Battalions of the Tyneside Scottish attacked up through Mash Valley spurred on by their pipers, between Y-Sap crater and La Boisselle to their right. Machine guns proved the downfall of these brave men and few made the 500 yards (460 metres) to the German lines. The Tyneside Scottish attacking the Schwaben Höhe strongpoint alongside Lochnagar Crater had a shorter distance but equally ferocious machine-gun fire again meant few reached their objectives.

The Tyneside Irish had the greatest distance to make their attacks, setting out from the reserve positions nearly a mile (1.6 km) behind the British front line. Men were cut down as they moved slowly from the exposed hills.

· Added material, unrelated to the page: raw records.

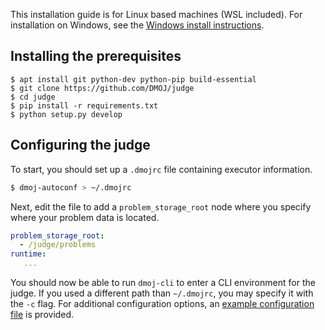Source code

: This installation guide is for Linux based machines (WSL included). For installation on Windows, see the [Windows install instructions](windows_installation).

## Installing the prerequisites

```
$ apt install git python-dev python-pip build-essential
$ git clone https://github.com/DMOJ/judge
$ cd judge
$ pip install -r requirements.txt
$ python setup.py develop
```

## Configuring the judge

To start, you should set up a `.dmojrc` file containing executor information.

```bash
$ dmoj-autoconf > ~/.dmojrc
```

Next, edit the file to add a `problem_storage_root` node where you specify where your problem data is located. 

```yaml
problem_storage_root:
  - /judge/problems
runtime:
   ...
```

You should now be able to run `dmoj-cli` to enter a CLI environment for the judge. If you used a different path than `~/.dmojrc`, you may specify it with the `-c` flag. For additional configuration options, an [example configuration file](https://github.com/DMOJ/docs/blob/master/sample_files/judge_conf.yml) is provided.
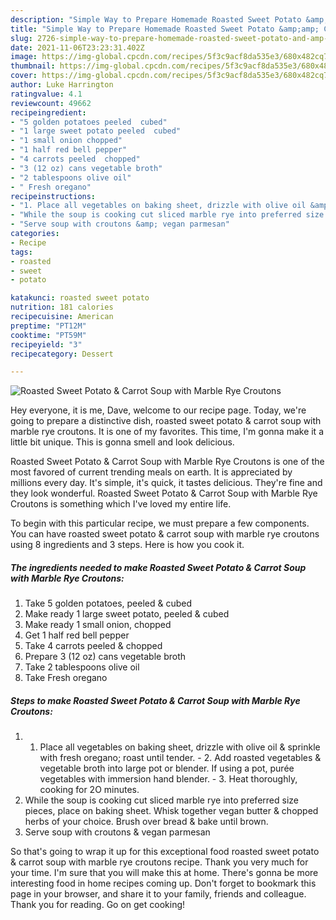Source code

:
 ```yaml
---
description: "Simple Way to Prepare Homemade Roasted Sweet Potato &amp;amp; Carrot Soup with Marble Rye Croutons"
title: "Simple Way to Prepare Homemade Roasted Sweet Potato &amp;amp; Carrot Soup with Marble Rye Croutons"
slug: 2726-simple-way-to-prepare-homemade-roasted-sweet-potato-and-amp-carrot-soup-with-marble-rye-croutons
date: 2021-11-06T23:23:31.402Z
image: https://img-global.cpcdn.com/recipes/5f3c9acf8da535e3/680x482cq70/roasted-sweet-potato-carrot-soup-with-marble-rye-croutons-recipe-main-photo.jpg
thumbnail: https://img-global.cpcdn.com/recipes/5f3c9acf8da535e3/680x482cq70/roasted-sweet-potato-carrot-soup-with-marble-rye-croutons-recipe-main-photo.jpg
cover: https://img-global.cpcdn.com/recipes/5f3c9acf8da535e3/680x482cq70/roasted-sweet-potato-carrot-soup-with-marble-rye-croutons-recipe-main-photo.jpg
author: Luke Harrington
ratingvalue: 4.1
reviewcount: 49662
recipeingredient:
- "5 golden potatoes peeled  cubed"
- "1 large sweet potato peeled  cubed"
- "1 small onion chopped"
- "1 half red bell pepper"
- "4 carrots peeled  chopped"
- "3 (12 oz) cans vegetable broth"
- "2 tablespoons olive oil"
- " Fresh oregano"
recipeinstructions:
- "1. Place all vegetables on baking sheet, drizzle with olive oil &amp; sprinkle with fresh oregano; roast until tender. 2. Add roasted vegetables &amp; vegetable broth into large pot or blender. If using a pot, purée vegetables with immersion hand blender. 3. Heat thoroughly, cooking for 2O minutes."
- "While the soup is cooking cut sliced marble rye into preferred size pieces, place on baking sheet. Whisk together vegan butter &amp; chopped herbs of your choice. Brush over bread &amp; bake until brown."
- "Serve soup with croutons &amp; vegan parmesan"
categories:
- Recipe
tags:
- roasted
- sweet
- potato

katakunci: roasted sweet potato 
nutrition: 181 calories
recipecuisine: American
preptime: "PT12M"
cooktime: "PT59M"
recipeyield: "3"
recipecategory: Dessert

---
```



![Roasted Sweet Potato &amp; Carrot Soup with Marble Rye Croutons](https://img-global.cpcdn.com/recipes/5f3c9acf8da535e3/680x482cq70/roasted-sweet-potato-carrot-soup-with-marble-rye-croutons-recipe-main-photo.jpg)

Hey everyone, it is me, Dave, welcome to our recipe page. Today, we're going to prepare a distinctive dish, roasted sweet potato &amp; carrot soup with marble rye croutons. It is one of my favorites. This time, I'm gonna make it a little bit unique. This is gonna smell and look delicious.

Roasted Sweet Potato &amp; Carrot Soup with Marble Rye Croutons is one of the most favored of current trending meals on earth. It is appreciated by millions every day. It's simple, it's quick, it tastes delicious. They're fine and they look wonderful. Roasted Sweet Potato &amp; Carrot Soup with Marble Rye Croutons is something which I've loved my entire life.




To begin with this particular recipe, we must prepare a few components. You can have roasted sweet potato &amp; carrot soup with marble rye croutons using 8 ingredients and 3 steps. Here is how you cook it.

<!--inarticleads1-->

##### The ingredients needed to make Roasted Sweet Potato &amp; Carrot Soup with Marble Rye Croutons:

1. Take 5 golden potatoes, peeled &amp; cubed
1. Make ready 1 large sweet potato, peeled &amp; cubed
1. Make ready 1 small onion, chopped
1. Get 1 half red bell pepper
1. Take 4 carrots peeled &amp; chopped
1. Prepare 3 (12 oz) cans vegetable broth
1. Take 2 tablespoons olive oil
1. Take  Fresh oregano




<!--inarticleads2-->

##### Steps to make Roasted Sweet Potato &amp; Carrot Soup with Marble Rye Croutons:

1. 1. Place all vegetables on baking sheet, drizzle with olive oil &amp; sprinkle with fresh oregano; roast until tender. - 2. Add roasted vegetables &amp; vegetable broth into large pot or blender. If using a pot, purée vegetables with immersion hand blender. - 3. Heat thoroughly, cooking for 2O minutes.
1. While the soup is cooking cut sliced marble rye into preferred size pieces, place on baking sheet. Whisk together vegan butter &amp; chopped herbs of your choice. Brush over bread &amp; bake until brown.
1. Serve soup with croutons &amp; vegan parmesan




So that's going to wrap it up for this exceptional food roasted sweet potato &amp; carrot soup with marble rye croutons recipe. Thank you very much for your time. I'm sure that you will make this at home. There's gonna be more interesting food in home recipes coming up. Don't forget to bookmark this page in your browser, and share it to your family, friends and colleague. Thank you for reading. Go on get cooking!
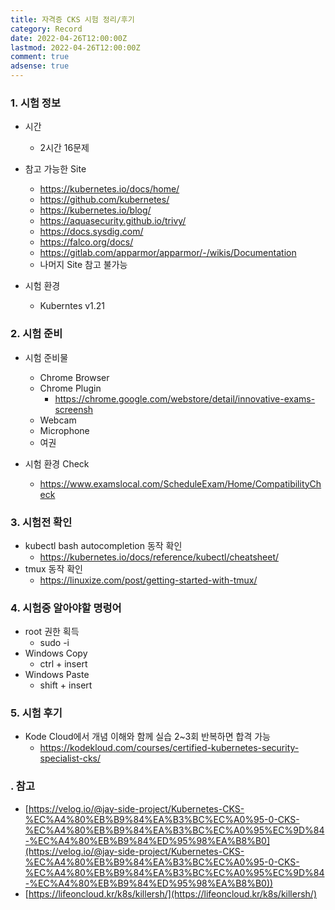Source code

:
 ```yaml
---
title: 자격증 CKS 시험 정리/후기
category: Record
date: 2022-04-26T12:00:00Z
lastmod: 2022-04-26T12:00:00Z
comment: true
adsense: true
---
```


### 1. 시험 정보

* 시간
  * 2시간 16문제

* 참고 가능한 Site
  * https://kubernetes.io/docs/home/
  * https://github.com/kubernetes/
  * https://kubernetes.io/blog/
  * https://aquasecurity.github.io/trivy/
  * https://docs.sysdig.com/
  * https://falco.org/docs/
  * https://gitlab.com/apparmor/apparmor/-/wikis/Documentation
  * 나머지 Site 참고 불가능

* 시험 환경
  * Kuberntes v1.21

### 2. 시험 준비

* 시험 준비물
  * Chrome Browser
  * Chrome Plugin
    * https://chrome.google.com/webstore/detail/innovative-exams-screensh
  * Webcam
  * Microphone
  * 여권

* 시험 환경 Check
  * https://www.examslocal.com/ScheduleExam/Home/CompatibilityCheck

### 3. 시험전 확인

* kubectl bash autocompletion 동작 확인
  * https://kubernetes.io/docs/reference/kubectl/cheatsheet/
* tmux 동작 확인
  * https://linuxize.com/post/getting-started-with-tmux/

### 4. 시험중 알아야할 명렁어

* root 권한 획득
  * sudo -i
* Windows Copy
  * ctrl + insert
* Windows Paste
  * shift + insert

### 5. 시험 후기

* Kode Cloud에서 개념 이해와 함께 실습 2~3회 반복하면 합격 가능
  * https://kodekloud.com/courses/certified-kubernetes-security-specialist-cks/

### . 참고

* [https://velog.io/@jay-side-project/Kubernetes-CKS-%EC%A4%80%EB%B9%84%EA%B3%BC%EC%A0%95-0-CKS-%EC%A4%80%EB%B9%84%EA%B3%BC%EC%A0%95%EC%9D%84-%EC%A4%80%EB%B9%84%ED%95%98%EA%B8%B0](https://velog.io/@jay-side-project/Kubernetes-CKS-%EC%A4%80%EB%B9%84%EA%B3%BC%EC%A0%95-0-CKS-%EC%A4%80%EB%B9%84%EA%B3%BC%EC%A0%95%EC%9D%84-%EC%A4%80%EB%B9%84%ED%95%98%EA%B8%B0))
* [https://lifeoncloud.kr/k8s/killersh/](https://lifeoncloud.kr/k8s/killersh/)
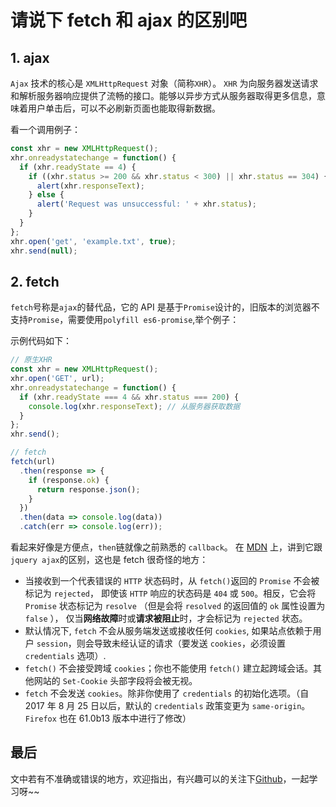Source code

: # 请说下 fetch 和 ajax 的区别吧

## 1. ajax

`Ajax` 技术的核心是 `XMLHttpRequest` 对象（简称`XHR`）。
`XHR` 为向服务器发送请求和解析服务器响应提供了流畅的接口。能够以异步方式从服务器取得更多信息，意味着用户单击后，可以不必刷新页面也能取得新数据。

看一个调用例子：

```js
const xhr = new XMLHttpRequest();
xhr.onreadystatechange = function() {
  if (xhr.readyState == 4) {
    if ((xhr.status >= 200 && xhr.status < 300) || xhr.status == 304) {
      alert(xhr.responseText);
    } else {
      alert('Request was unsuccessful: ' + xhr.status);
    }
  }
};
xhr.open('get', 'example.txt', true);
xhr.send(null);
```

## 2. fetch

`fetch`号称是`ajax`的替代品，它的 API 是基于`Promise`设计的，旧版本的浏览器不支持`Promise`，需要使用`polyfill es6-promise`,举个例子：

示例代码如下：

```js
// 原生XHR
const xhr = new XMLHttpRequest();
xhr.open('GET', url);
xhr.onreadystatechange = function() {
  if (xhr.readyState === 4 && xhr.status === 200) {
    console.log(xhr.responseText); // 从服务器获取数据
  }
};
xhr.send();

// fetch
fetch(url)
  .then(response => {
    if (response.ok) {
      return response.json();
    }
  })
  .then(data => console.log(data))
  .catch(err => console.log(err));
```

看起来好像是方便点，`then`链就像之前熟悉的 `callback`。
在 [MDN](https://developer.mozilla.org/zh-CN/search?q=fetch) 上，讲到它跟`jquery ajax`的区别，这也是 fetch 很奇怪的地方：

- 当接收到一个代表错误的 `HTTP` 状态码时，从 `fetch()`返回的 `Promise` 不会被标记为 `rejected`， 即使该 `HTTP` 响应的状态码是 `404` 或 `500`。相反，它会将 `Promise` 状态标记为 `resolve` （但是会将 `resolved` 的返回值的 `ok` 属性设置为 `false` ）， 仅当**网络故障**时或**请求被阻止**时，才会标记为 `rejected` 状态。
- 默认情况下, `fetch` 不会从服务端发送或接收任何 `cookies`, 如果站点依赖于用户 `session`，则会导致未经认证的请求（要发送 `cookies`，必须设置 `credentials` 选项）.
- `fetch()` 不会接受跨域 `cookies`；你也不能使用 `fetch()` 建立起跨域会话。其他网站的 `Set-Cookie` 头部字段将会被无视。
- `fetch` 不会发送 `cookies`。除非你使用了 `credentials` 的初始化选项。（自 2017 年 8 月 25 日以后，默认的 `credentials` 政策变更为 `same-origin`。`Firefox` 也在 61.0b13 版本中进行了修改）

## 最后

文中若有不准确或错误的地方，欢迎指出，有兴趣可以的关注下[Github](https://github.com/GolderBrother)，一起学习呀~~

 <comment/>
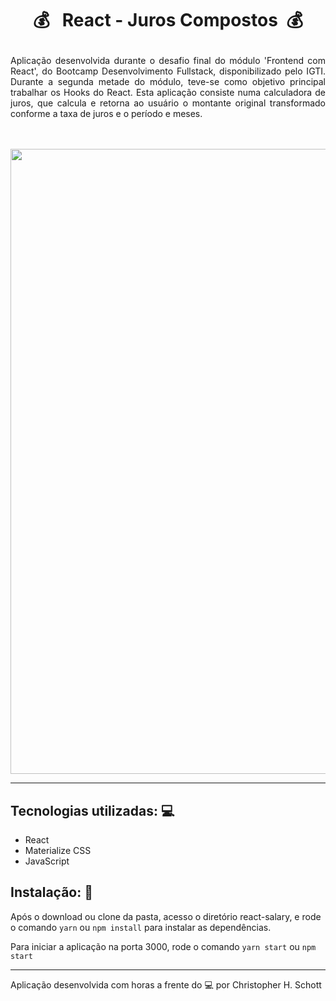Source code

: # <p align="center">:moneybag: &nbsp; React - Juros Compostos &nbsp;:moneybag:</p>

<p align="justify">
Aplicação desenvolvida durante o desafio final do módulo 'Frontend com React', do Bootcamp Desenvolvimento Fullstack, disponibilizado pelo IGTI. Durante a segunda metade do módulo, teve-se como objetivo principal trabalhar os Hooks do React.
Esta aplicação consiste numa calculadora de juros, que calcula e retorna ao usuário o montante original transformado conforme a taxa de juros e o período e meses.
</p> <br /><br />

<div align="center">
  <img src="https://github.com/ChristopherHauschild/bootcamp-fullstack-igti/blob/master/M03/DES_FINAL/RJC.gif?raw=true" width="1000px" />
</div>

<hr>

## Tecnologias utilizadas: :computer:

<ul>
  <li>React</li>
  <li>Materialize CSS</li>
  <li>JavaScript</li>
</ul>

## Instalação: :rocket:

Após o download ou clone da pasta, acesso o diretório react-salary, e rode o comando ```yarn``` ou ```npm install``` para instalar as dependências.

Para iniciar a aplicação na porta 3000, rode o comando ```yarn start``` ou ```npm start```

<hr />

Aplicação desenvolvida com horas a frente do :computer: por Christopher H. Schott
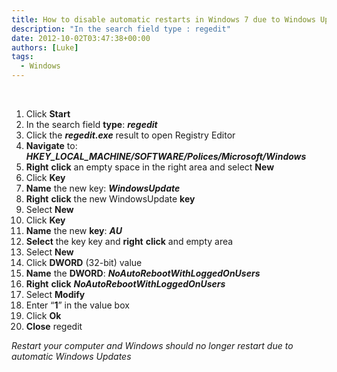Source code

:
 ```yaml
---
title: How to disable automatic restarts in Windows 7 due to Windows Updates
description: "In the search field type : regedit"
date: 2012-10-02T03:47:38+00:00
authors: [Luke]
tags:
  - Windows
---
```

&nbsp;

<ol start="1">
  <li>
    Click <strong>Start</strong>
  </li>
  <li>
    In the search field <strong>type</strong>: <strong><em>regedit</em></strong>
  </li>
  <li>
    Click the <strong><em>regedit.exe</em></strong> result to open Registry Editor
  </li>
  <li>
    <strong>Navigate</strong> to: <strong><em>HKEY_LOCAL_MACHINE/SOFTWARE/Polices/Microsoft/Windows</em></strong>
  </li>
  <li>
    <strong>Right</strong> <strong>click</strong> an empty space in the right area and select <strong>New</strong>
  </li>
  <li>
    Click <strong>Key</strong>
  </li>
  <li>
    <strong>Name</strong> the new key: <strong><em>WindowsUpdate</em></strong>
  </li>
  <li>
    <strong>Right</strong> <strong>click</strong> the new WindowsUpdate <strong>key</strong>
  </li>
  <li>
    Select <strong>New</strong>
  </li>
  <li>
    Click <strong>Key</strong>
  </li>
  <li>
    <strong>Name</strong> the new <strong>key</strong>: <strong><em>AU</em></strong>
  </li>
  <li>
    <strong>Select</strong> the key key and <strong>right</strong> <strong>click</strong> and empty area
  </li>
  <li>
    Select <strong>New</strong>
  </li>
  <li>
    Click <strong>DWORD</strong> (32-bit) value
  </li>
  <li>
    <strong>Name</strong> the <strong>DWORD</strong>: <strong><em>NoAutoRebootWithLoggedOnUsers</em></strong>
  </li>
  <li>
    <strong>Right</strong> <strong>click</strong> <strong><em>NoAutoRebootWithLoggedOnUsers</em></strong>
  </li>
  <li>
    Select <strong>Modify</strong>
  </li>
  <li>
    Enter “<strong>1</strong>” in the value box
  </li>
  <li>
    Click <strong>Ok</strong>
  </li>
  <li>
    <strong>Close</strong> regedit
  </li>
</ol>

_Restart your computer and Windows should no longer restart due to automatic Windows Updates_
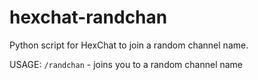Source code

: hexchat-randchan
================

Python script for HexChat to join a random channel name.

USAGE: 
```/randchan``` - joins you to a random channel name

Some did make it forward, with a small group eventually reaching their objective of Contalmaison, only to be lost later.

The 34th Division took approx. 6,500 casualties, the highest of any that day.

The valiant attempt by Bombing Sgt. Patrick Butler to rescue his C/O, Lieut-Col. Louis Meredith Howard

When the attack commenced on 1st July the 24th Battalion of the Northumberland Fusiliers had to advance from the reserve trenches behind Tara and Usna Hill and walk well over two thousand yards (1800 metres) across totally exposed ground towards their objectives for the day – the trenches in front of the villages of Contalmaison and Pozières. German machine-guns and artillery decimated them, inflicting over 630 casualties by nightfall.

Bombing Sgt. 348 Patrick Butler, 24th Northumberland Fusiliers, killed 1st July 1916. © Patrick Butler.

They were led by Lieut-Col. Louis Meredith Howard who was seriously wounded and lay caught up on the German wire. Despite the danger, Bombing Sgt. Patrick Butler crawled out and extricated him before carrying him to the relative safety of the Lochnagar Crater. Shortly afterwards, whilst tending to his C/O, Sgt. Butler was sadly killed by a German sniper.

Equally sadly, Lieut-Col. Louis Meredith Howard succumbed to his wounds the following day and for several years now, on behalf of his relatives, a wreath has been placed in his memory during the Lochnagar Remembrance Ceremony.

They are both buried nearby in the Commonwealth War Graves Commission Ovillers Military Cemetery.

This was no doubt one of countless acts of selfless gallantry on that fateful day but there was an interesting postscript. In May 2016 there was a poignant meeting where, for the first time, the grandson of Lieut-Col. Louis Meredith Howard met the grandson of Bombing Sgt. Patrick Butler, the man who had sacrificed his own life in trying to save him.

And in July wreaths to them both are laid side by side during the Lochnagar Ceremony.